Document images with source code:
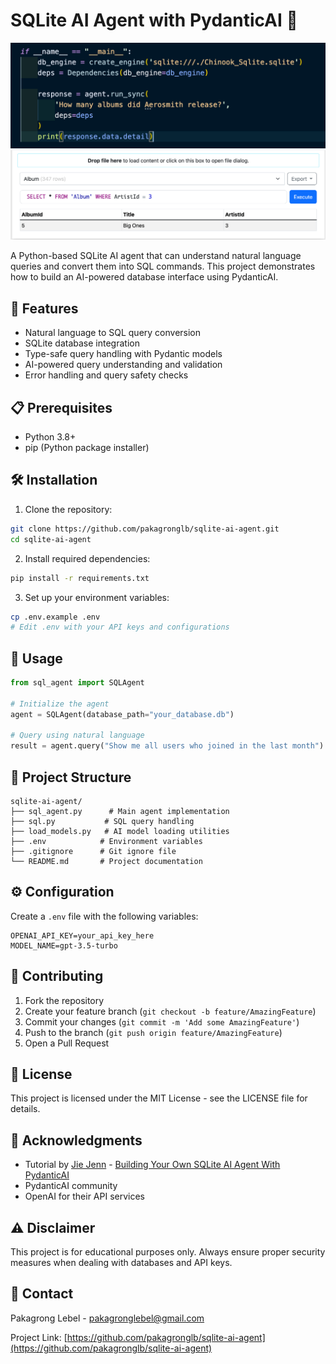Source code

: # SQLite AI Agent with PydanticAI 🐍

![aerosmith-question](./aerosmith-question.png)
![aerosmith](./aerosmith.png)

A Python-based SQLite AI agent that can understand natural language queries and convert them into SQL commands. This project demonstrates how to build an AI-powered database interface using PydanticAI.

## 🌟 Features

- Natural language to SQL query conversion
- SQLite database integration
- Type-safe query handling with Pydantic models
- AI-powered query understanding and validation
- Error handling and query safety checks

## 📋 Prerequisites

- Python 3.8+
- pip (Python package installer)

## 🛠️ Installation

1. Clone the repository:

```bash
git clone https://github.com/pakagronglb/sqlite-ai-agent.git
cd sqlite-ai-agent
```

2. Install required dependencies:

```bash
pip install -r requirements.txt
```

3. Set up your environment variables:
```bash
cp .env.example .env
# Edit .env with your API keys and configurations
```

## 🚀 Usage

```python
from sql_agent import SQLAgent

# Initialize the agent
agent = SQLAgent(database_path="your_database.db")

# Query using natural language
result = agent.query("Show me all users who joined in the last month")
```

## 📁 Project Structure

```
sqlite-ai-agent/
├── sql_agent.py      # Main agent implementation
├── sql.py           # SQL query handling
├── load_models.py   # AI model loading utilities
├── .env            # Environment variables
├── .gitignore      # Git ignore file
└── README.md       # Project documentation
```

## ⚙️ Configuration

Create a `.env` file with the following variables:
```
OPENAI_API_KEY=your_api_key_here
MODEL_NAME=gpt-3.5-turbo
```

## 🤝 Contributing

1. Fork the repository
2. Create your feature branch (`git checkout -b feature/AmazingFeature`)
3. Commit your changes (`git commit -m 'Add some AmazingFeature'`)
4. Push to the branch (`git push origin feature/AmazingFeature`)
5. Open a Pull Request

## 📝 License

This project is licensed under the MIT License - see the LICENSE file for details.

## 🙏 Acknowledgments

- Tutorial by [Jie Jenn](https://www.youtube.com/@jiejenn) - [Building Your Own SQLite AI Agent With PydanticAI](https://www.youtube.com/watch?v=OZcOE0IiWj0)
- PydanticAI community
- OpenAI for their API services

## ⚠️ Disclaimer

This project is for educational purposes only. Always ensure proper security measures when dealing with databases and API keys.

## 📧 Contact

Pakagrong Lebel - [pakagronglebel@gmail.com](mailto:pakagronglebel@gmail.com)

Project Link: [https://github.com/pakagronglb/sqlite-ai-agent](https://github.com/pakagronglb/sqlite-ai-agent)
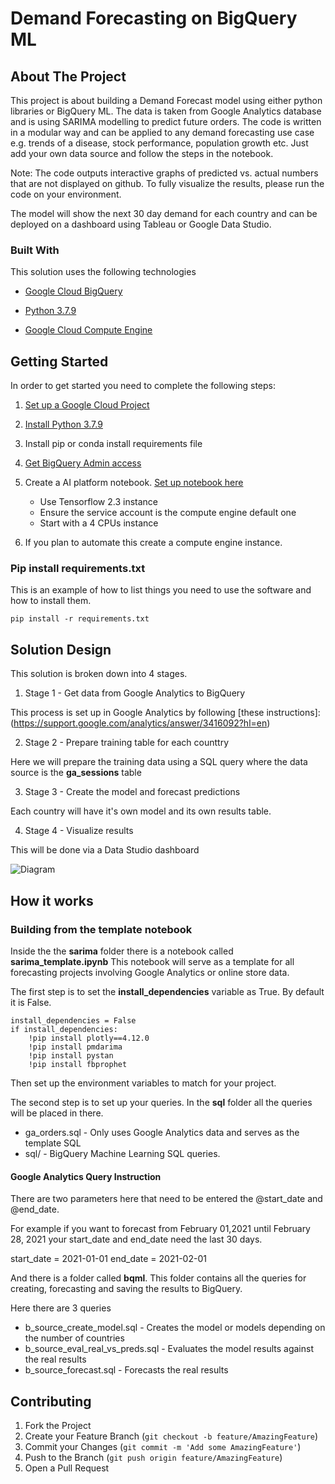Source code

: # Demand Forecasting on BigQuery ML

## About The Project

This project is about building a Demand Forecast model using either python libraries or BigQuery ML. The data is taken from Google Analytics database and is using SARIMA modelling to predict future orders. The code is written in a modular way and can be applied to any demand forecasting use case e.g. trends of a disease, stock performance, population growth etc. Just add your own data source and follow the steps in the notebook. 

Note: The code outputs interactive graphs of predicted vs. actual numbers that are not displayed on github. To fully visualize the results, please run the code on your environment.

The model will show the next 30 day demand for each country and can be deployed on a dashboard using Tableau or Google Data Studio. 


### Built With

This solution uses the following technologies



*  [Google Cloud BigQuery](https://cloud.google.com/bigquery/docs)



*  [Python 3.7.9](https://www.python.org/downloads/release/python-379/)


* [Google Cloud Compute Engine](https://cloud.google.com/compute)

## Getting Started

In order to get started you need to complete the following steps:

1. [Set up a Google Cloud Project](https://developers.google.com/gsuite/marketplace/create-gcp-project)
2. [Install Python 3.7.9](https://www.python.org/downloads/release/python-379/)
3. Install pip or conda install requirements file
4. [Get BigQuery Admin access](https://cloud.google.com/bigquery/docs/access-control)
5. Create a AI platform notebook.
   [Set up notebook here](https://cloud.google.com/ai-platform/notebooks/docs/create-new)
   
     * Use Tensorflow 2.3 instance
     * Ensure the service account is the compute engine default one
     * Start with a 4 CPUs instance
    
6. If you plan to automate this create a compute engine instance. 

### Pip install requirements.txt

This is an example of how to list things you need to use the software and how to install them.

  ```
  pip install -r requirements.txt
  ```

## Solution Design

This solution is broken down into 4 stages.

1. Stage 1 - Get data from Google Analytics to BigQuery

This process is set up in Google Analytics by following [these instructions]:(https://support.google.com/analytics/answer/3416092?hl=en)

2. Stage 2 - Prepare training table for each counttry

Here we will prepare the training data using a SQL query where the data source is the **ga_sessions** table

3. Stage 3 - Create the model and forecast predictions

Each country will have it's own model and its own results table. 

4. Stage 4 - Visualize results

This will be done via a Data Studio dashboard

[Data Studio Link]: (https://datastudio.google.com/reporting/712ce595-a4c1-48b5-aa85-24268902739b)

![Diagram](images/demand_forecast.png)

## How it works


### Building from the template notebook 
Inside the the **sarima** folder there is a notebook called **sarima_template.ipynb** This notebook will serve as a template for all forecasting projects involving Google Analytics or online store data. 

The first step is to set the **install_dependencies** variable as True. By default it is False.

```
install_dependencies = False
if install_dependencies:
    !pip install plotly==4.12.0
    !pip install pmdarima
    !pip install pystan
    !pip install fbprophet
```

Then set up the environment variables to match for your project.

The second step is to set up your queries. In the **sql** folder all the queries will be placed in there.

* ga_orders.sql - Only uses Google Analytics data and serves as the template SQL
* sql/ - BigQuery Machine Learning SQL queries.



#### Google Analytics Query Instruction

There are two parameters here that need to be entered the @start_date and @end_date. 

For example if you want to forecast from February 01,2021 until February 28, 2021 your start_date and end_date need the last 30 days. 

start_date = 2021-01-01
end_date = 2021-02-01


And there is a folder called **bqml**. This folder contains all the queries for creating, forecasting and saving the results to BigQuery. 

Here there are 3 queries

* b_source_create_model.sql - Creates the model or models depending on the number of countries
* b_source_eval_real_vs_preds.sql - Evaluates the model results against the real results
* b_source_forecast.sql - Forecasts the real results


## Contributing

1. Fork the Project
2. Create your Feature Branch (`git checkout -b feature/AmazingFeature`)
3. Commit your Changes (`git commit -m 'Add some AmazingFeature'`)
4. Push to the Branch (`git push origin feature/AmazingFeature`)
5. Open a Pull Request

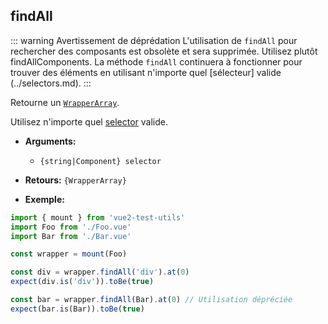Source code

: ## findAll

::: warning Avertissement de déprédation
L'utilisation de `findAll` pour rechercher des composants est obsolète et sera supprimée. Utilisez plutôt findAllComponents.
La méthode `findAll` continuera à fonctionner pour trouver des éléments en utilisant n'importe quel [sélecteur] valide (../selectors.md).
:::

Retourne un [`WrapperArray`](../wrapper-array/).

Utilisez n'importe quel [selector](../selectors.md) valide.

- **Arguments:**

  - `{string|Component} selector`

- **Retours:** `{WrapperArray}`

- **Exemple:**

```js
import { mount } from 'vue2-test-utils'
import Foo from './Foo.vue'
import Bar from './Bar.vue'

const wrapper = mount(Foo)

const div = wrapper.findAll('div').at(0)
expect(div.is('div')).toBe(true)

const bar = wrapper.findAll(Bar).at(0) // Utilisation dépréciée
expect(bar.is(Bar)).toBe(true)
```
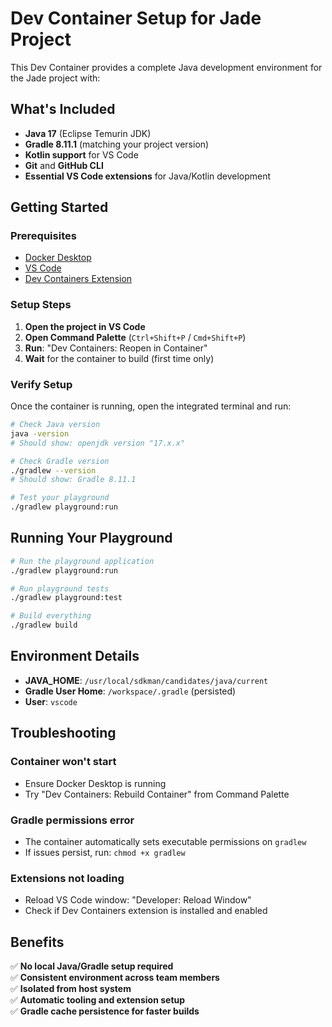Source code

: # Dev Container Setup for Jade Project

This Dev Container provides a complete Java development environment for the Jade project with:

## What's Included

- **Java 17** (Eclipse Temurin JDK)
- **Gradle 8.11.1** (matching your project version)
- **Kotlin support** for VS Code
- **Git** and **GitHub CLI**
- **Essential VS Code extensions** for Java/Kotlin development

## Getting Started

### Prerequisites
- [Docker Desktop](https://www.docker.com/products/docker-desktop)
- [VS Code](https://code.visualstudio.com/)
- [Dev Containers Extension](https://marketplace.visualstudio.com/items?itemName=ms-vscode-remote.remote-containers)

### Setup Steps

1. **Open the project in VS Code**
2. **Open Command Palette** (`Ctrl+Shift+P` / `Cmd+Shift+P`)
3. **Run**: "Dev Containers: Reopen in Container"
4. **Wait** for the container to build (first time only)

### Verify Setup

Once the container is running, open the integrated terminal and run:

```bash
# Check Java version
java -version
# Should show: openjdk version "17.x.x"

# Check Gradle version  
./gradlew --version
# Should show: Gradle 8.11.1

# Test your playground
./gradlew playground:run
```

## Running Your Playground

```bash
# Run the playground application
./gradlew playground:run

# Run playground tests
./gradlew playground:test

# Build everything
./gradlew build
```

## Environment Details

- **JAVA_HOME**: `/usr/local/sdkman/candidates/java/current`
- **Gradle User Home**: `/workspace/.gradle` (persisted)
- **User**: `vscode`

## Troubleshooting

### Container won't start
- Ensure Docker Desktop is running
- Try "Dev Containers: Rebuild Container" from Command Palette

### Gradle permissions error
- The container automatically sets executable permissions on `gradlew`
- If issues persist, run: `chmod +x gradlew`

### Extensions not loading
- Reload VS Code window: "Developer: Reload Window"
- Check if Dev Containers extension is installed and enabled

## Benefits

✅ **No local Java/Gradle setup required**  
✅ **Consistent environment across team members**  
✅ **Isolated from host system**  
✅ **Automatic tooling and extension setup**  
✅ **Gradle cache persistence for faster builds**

*Work to complete*
The answer is the run of lines above from the line containing "The model will" through the line containing "2. Stage 2 - Prepare", copied exactly and alone.

*Result for this exercise*
The model will show the next 30 day demand for each country and can be deployed on a dashboard using Tableau or Google Data Studio. 


### Built With

This solution uses the following technologies



*  [Google Cloud BigQuery](https://cloud.google.com/bigquery/docs)



*  [Python 3.7.9](https://www.python.org/downloads/release/python-379/)


* [Google Cloud Compute Engine](https://cloud.google.com/compute)

## Getting Started

In order to get started you need to complete the following steps:

1. [Set up a Google Cloud Project](https://developers.google.com/gsuite/marketplace/create-gcp-project)
2. [Install Python 3.7.9](https://www.python.org/downloads/release/python-379/)
3. Install pip or conda install requirements file
4. [Get BigQuery Admin access](https://cloud.google.com/bigquery/docs/access-control)
5. Create a AI platform notebook.
   [Set up notebook here](https://cloud.google.com/ai-platform/notebooks/docs/create-new)
   
     * Use Tensorflow 2.3 instance
     * Ensure the service account is the compute engine default one
     * Start with a 4 CPUs instance
    
6. If you plan to automate this create a compute engine instance. 

### Pip install requirements.txt

This is an example of how to list things you need to use the software and how to install them.

  ```
  pip install -r requirements.txt
  ```

## Solution Design

This solution is broken down into 4 stages.

1. Stage 1 - Get data from Google Analytics to BigQuery

This process is set up in Google Analytics by following [these instructions]:(https://support.google.com/analytics/answer/3416092?hl=en)

2. Stage 2 - Prepare training table for each counttry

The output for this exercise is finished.